There is a myth that New Year Resolutions are meant to be broken. But New Year gives us the chance to start fresh! This is the time to adopt new habits for a better living. Here are 7 things about managing money which if you follow will make your life simple and improve your financial health.
Avoid Impulse Purchases
Several new models of mobile phones, smart watches and cars will be launched in 2016 supported by high decibel advertisements luring you to buy them. You will be offered easy EMI schemes to buy them. Do not buy without evaluating your current financial position and the priorities. Your income is limited and you need money for different purposes. If you spend money on things without any planning, you will be forced to borrow to meet other needs. Suppose you buy a mobile phone worth Rs.50000 and use it for 2 years. The per day spend on the phone is Rs.68.49. If your monthly income is Rs.50000 then the phone cost alone will shave off 3.4% from that income and if you have taken a EMI scheme then the interest cost will again drain your income.
Do not buy more than what is required
Hypermarkets and supermarkets will be offering huge discounts. When you see that you will be tempted to buy more things thinking that you will not get it again for such low prices. Finally you end up buying more than what you need. Suppose you spend Rs.5000 every month on groceries when you buy from local kirana shop or mini supermarkets. If you go to hypermarket or a super market you might get the same things at Rs.4500. But you might have ended with spending Rs.7000 because you bought more things as you could not resist the offers. You should understand that your cash flows are important and not the discounts. If you end up spending more, it will affect your overall monetary position and you may not be able to save as much as required.

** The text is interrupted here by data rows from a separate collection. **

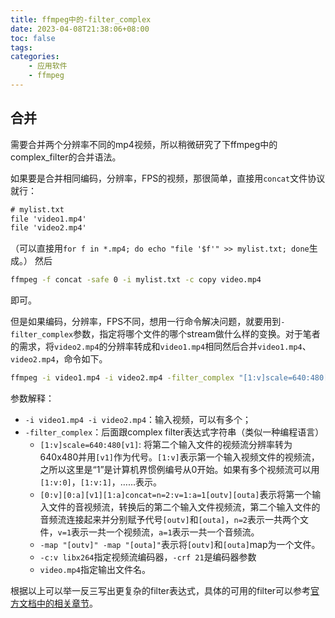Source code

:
 ```yaml
---
title: ffmpeg中的-filter_complex
date: 2023-04-08T21:38:06+08:00
toc: false
tags: 
categories: 
    - 应用软件
    - ffmpeg
---
```


## 合并

需要合并两个分辨率不同的mp4视频，所以稍微研究了下ffmpeg中的complex_filter的合并语法。

如果要是合并相同编码，分辨率，FPS的视频，那很简单，直接用`concat`文件协议就行：

```mylist.txt
# mylist.txt
file 'video1.mp4'
file 'video2.mp4'
```

（可以直接用`for f in *.mp4; do echo "file '$f'" >> mylist.txt; done`生成。）
然后

```bash
ffmpeg -f concat -safe 0 -i mylist.txt -c copy video.mp4
```

即可。

但是如果编码，分辨率，FPS不同，想用一行命令解决问题，就要用到`-filter_complex`参数，指定将哪个文件的哪个stream做什么样的变换。对于笔者的需求，将`video2.mp4`的分辨率转成和`video1.mp4`相同然后合并`video1.mp4`、`video2.mp4`，命令如下。

```bash
ffmpeg -i video1.mp4 -i video2.mp4 -filter_complex "[1:v]scale=640:480[v1];[0:v][0:a][v1][1:a]concat=n=2:v=1:a=1[outv][outa]" -map "[outv]" -map "[outa]" -c:v libx264 -crf 21 video.mp4
```

参数解释：

- `-i video1.mp4 -i video2.mp4`：输入视频，可以有多个；
- `-filter_complex`：后面跟complex filter表达式字符串（类似一种编程语言）
  - `[1:v]scale=640:480[v1]`: 将第二个输入文件的视频流分辨率转为640x480并用`[v1]`作为代号。`[1:v]`表示第一个输入视频文件的视频流，之所以这里是“1”是计算机界惯例编号从0开始。如果有多个视频流可以用`[1:v:0]`，`[1:v:1]`，……表示。
  - `[0:v][0:a][v1][1:a]concat=n=2:v=1:a=1[outv][outa]`表示将第一个输入文件的音视频流，转换后的第二个输入文件视频流，第二个输入文件的音频流连接起来并分别赋予代号`[outv]`和`[outa]`，`n=2`表示一共两个文件，`v=1`表示一共一个视频流，`a=1`表示一共一个音频流。
  - `-map "[outv]" -map "[outa]"`表示将`[outv]`和`[outa]`map为一个文件。
  - `-c:v libx264`指定视频流编码器，`-crf 21`是编码器参数
  - `video.mp4`指定输出文件名。

根据以上可以举一反三写出更复杂的filter表达式，具体的可用的filter可以参考[官方文档中的相关章节](https://www.ffmpeg.org/ffmpeg-filters.html)。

There are several payments like school fees or insurance premiums which are made once in a quarter or year. Most often if such payments fall on the same month, then we will scramble for money and sometimes use credits cards or borrow to make the payments. But if every month a proportionate amount is set aside then this problem will not happen. For e.g. there is a insurance policy for which premium of Rs.48000 is paid annually. If you set aside Rs.4000 every month in a separate bank account then it will be easy to make the payment. Same way you can provide for festival expenses and irregular expenses in another bank account and spend from that account for those purposes. This will ensure that you do not have to face tight cash flow situations.
Make Payments in time
Many payments are delayed because you forget or do not have the time or you do not have the money at the time of payment. You can avoid penalties if you make your payments in time. If life insurance policy premiums are delayed then interest will be charged. In case of school fees, schools charge late payment penalties. Delayed mobile bill payments attract late payment charges. There are late payments charges and additional interest payment charged for delays in paying credit card dues and loan EMIs and that will affect your CIBIL score. In a year if you total up the penalties and additional interest you have paid, it will be huge. It is better you maintain a payment schedule for the next twelve months and arrange funds before the due date so that you can avoid additional cost and reduction in CIBIL score.
Create Emergency Fund
There are instances where you will require meeting unforeseen expenses or situations. For e.g. your old parent fell sick and needs hospitalisation. He is not covered under mediclaim. You need money for that. Or sometimes you left the job and might take 3 to 4 months to get another job. But you need money for that period to live and make the committed payments. To manage such situations, you should keep an amount equal to 3 to 6 months of your expenses plus loan repayments in a separate bank account. You should touch this only when such instances occur. Once you have taken money from this, put some money every month from your income so as to restore the account to same level. This will reduce your stress and chances of borrowing.
Prepare Financial Plan
You need money for short term needs and long term goals. You should be able to spend for the short term needs as well as save for the long term goals. But many a times you find it difficult to meet both ends together by month end. It may be due to high expenses or high loan payments or high insurance premium payments. A financial plan will help you identify the problem areas and gives you strategies to resolve them. It will tell you how to restructure your loans, how much you should save every month towards your goals and retirement, where to save, how should you reallocate your investments, how much insurance cover you need and how to save taxes. Once you prepare the financial plan and implement it, you will get lot of confidence and peace of mind. To prepare your financial plan either consult a Certified Financial Planner or subscribe to an online financial planning service like prognoadvisor.com which is designed by highly experienced Certified Financial Planners.
Review Finances Once in a Month
You have time for work, to go for shopping, to see films, to go for holidays and money other things. But how often do you find time to check your finances? Many people have no idea about the insurance policies they have or returns from their investments. You should set aside atleast 2 hours in a month to review your finances. You should check if there is increase in expenses and if so decide how will you reduce it in next month. Check if all payments are made before due date and make arrangements for next month’s payments in time. Check if your investment returns are as expected. If not decide on consulting a Certified Financial Planner.